Qu'y a-t-il de commun entre le stockage numérique des empreintes digitales effectué par le F.B.I., la compression des images pour la télévision haute définition et le téléphone vidéo, le stockage ou la transmission de résultats de mesures sismiques, l'analyse des grandes structures galactiques, la modélisation des cascades d'énergie dans des écoulements hydrodynamiques fortement turbulents, ou encore la détection des ondes gravitationnelles ? Fondamentalement rien, si ce n'est que tous ces problèmes – et bien d'autres encore – sont susceptibles d'être traités en utilisant une famille de méthodes mathématiques, génériquement appelées méthodes temps-fréquence, et, en particulier, l'analyse par ondelettes.
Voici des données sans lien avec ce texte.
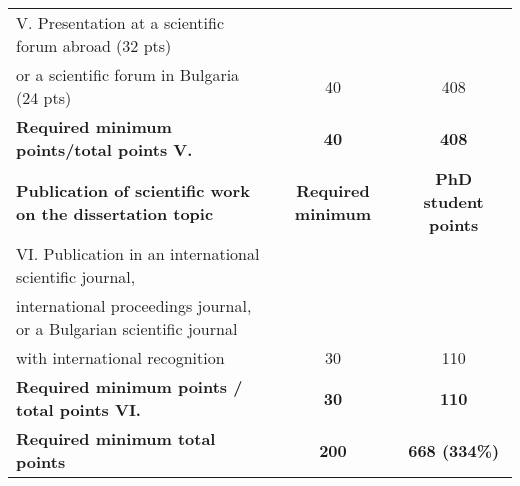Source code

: \begin{table}[!htp]
{\begin{tabular}{lcc}
		V. Presentation at a scientific forum abroad (32 pts)\\or a scientific forum in Bulgaria (24 pts)                                                            & 40                                            & 408                                             \\ \hline
		\textbf{Required minimum points/total points V.}                                                                                                          & \textbf{40}                                   & \textbf{408}                                    \\ \hline
		\textbf{Publication of scientific work on the dissertation topic}                                                                                           & \textbf{Required minimum}                     & \textbf{PhD student points}                     \\ \hline
		VI. Publication in an international scientific journal,\\ international proceedings journal, or a Bulgarian scientific journal\\with international recognition & 30                                            & 110                                             \\ \hline
		\textbf{Required minimum points / total points VI.}                                                                                                         & \textbf{30}                                   & \textbf{110}                                    \\ \hline
		\textbf{Required minimum total points}                                                                                                                      & \textbf{200}                                  & \textbf{668 (334\%)}                             \\ \hline
	\end{tabular}%
}
\end{table}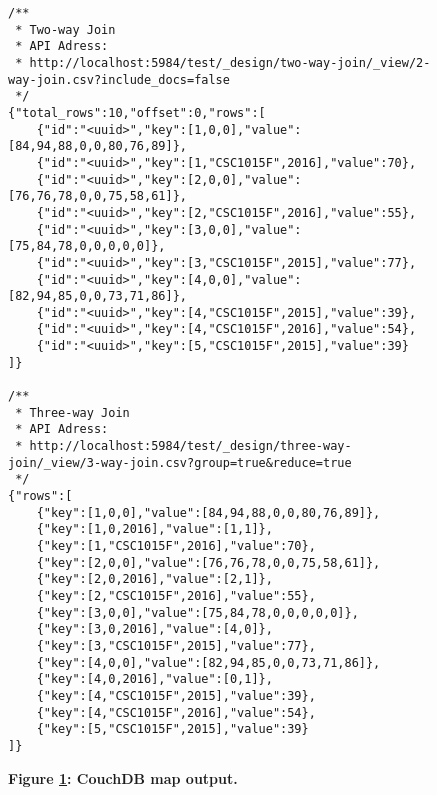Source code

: \begin{figure}[H]
    \centering
    \begin{mdframed}[rightline=false,leftline=false]
        \begin{verbatim}
/**
 * Two-way Join
 * API Adress:
 * http://localhost:5984/test/_design/two-way-join/_view/2-way-join.csv?include_docs=false
 */
{"total_rows":10,"offset":0,"rows":[
    {"id":"<uuid>","key":[1,0,0],"value":[84,94,88,0,0,80,76,89]},
    {"id":"<uuid>","key":[1,"CSC1015F",2016],"value":70},
    {"id":"<uuid>","key":[2,0,0],"value":[76,76,78,0,0,75,58,61]},
    {"id":"<uuid>","key":[2,"CSC1015F",2016],"value":55},
    {"id":"<uuid>","key":[3,0,0],"value":[75,84,78,0,0,0,0,0]},
    {"id":"<uuid>","key":[3,"CSC1015F",2015],"value":77},
    {"id":"<uuid>","key":[4,0,0],"value":[82,94,85,0,0,73,71,86]},
    {"id":"<uuid>","key":[4,"CSC1015F",2015],"value":39},
    {"id":"<uuid>","key":[4,"CSC1015F",2016],"value":54},
    {"id":"<uuid>","key":[5,"CSC1015F",2015],"value":39}
]}

/**
 * Three-way Join
 * API Adress:
 * http://localhost:5984/test/_design/three-way-join/_view/3-way-join.csv?group=true&reduce=true
 */
{"rows":[
    {"key":[1,0,0],"value":[84,94,88,0,0,80,76,89]},
    {"key":[1,0,2016],"value":[1,1]},
    {"key":[1,"CSC1015F",2016],"value":70},
    {"key":[2,0,0],"value":[76,76,78,0,0,75,58,61]},
    {"key":[2,0,2016],"value":[2,1]},
    {"key":[2,"CSC1015F",2016],"value":55},
    {"key":[3,0,0],"value":[75,84,78,0,0,0,0,0]},
    {"key":[3,0,2016],"value":[4,0]},
    {"key":[3,"CSC1015F",2015],"value":77},
    {"key":[4,0,0],"value":[82,94,85,0,0,73,71,86]},
    {"key":[4,0,2016],"value":[0,1]},
    {"key":[4,"CSC1015F",2015],"value":39},
    {"key":[4,"CSC1015F",2016],"value":54},
    {"key":[5,"CSC1015F",2015],"value":39}
]}
        \end{verbatim}
    \end{mdframed}
    \caption[CouchDB map output]{\textbf{Figure \ref{fig-test-map-output}: CouchDB map output.}}
    \label{fig-test-map-output}
\end{figure}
Qu'est-ce qu'une ondelette ? En schématisant à l'extrême, nous dirons qu'une ondelette est l'idéalisation mathématique d'une note de musique. De même que l'on représente une œuvre musicale sous forme de séries de notes portées sur une partition, de même on peut songer à utiliser des « notes mathématiques » pour représenter certains objets mathématiques, tels des fonctions ou des signaux. De même qu'une note de musique est un « morceau de son », apparaissant à un instant donné, d'une durée donnée et d'une hauteur donnée, de même une note mathématique est un objet auquel on associe des caractéristiques physiques telles que leur localisation dans le temps, leur durée et leur hauteur.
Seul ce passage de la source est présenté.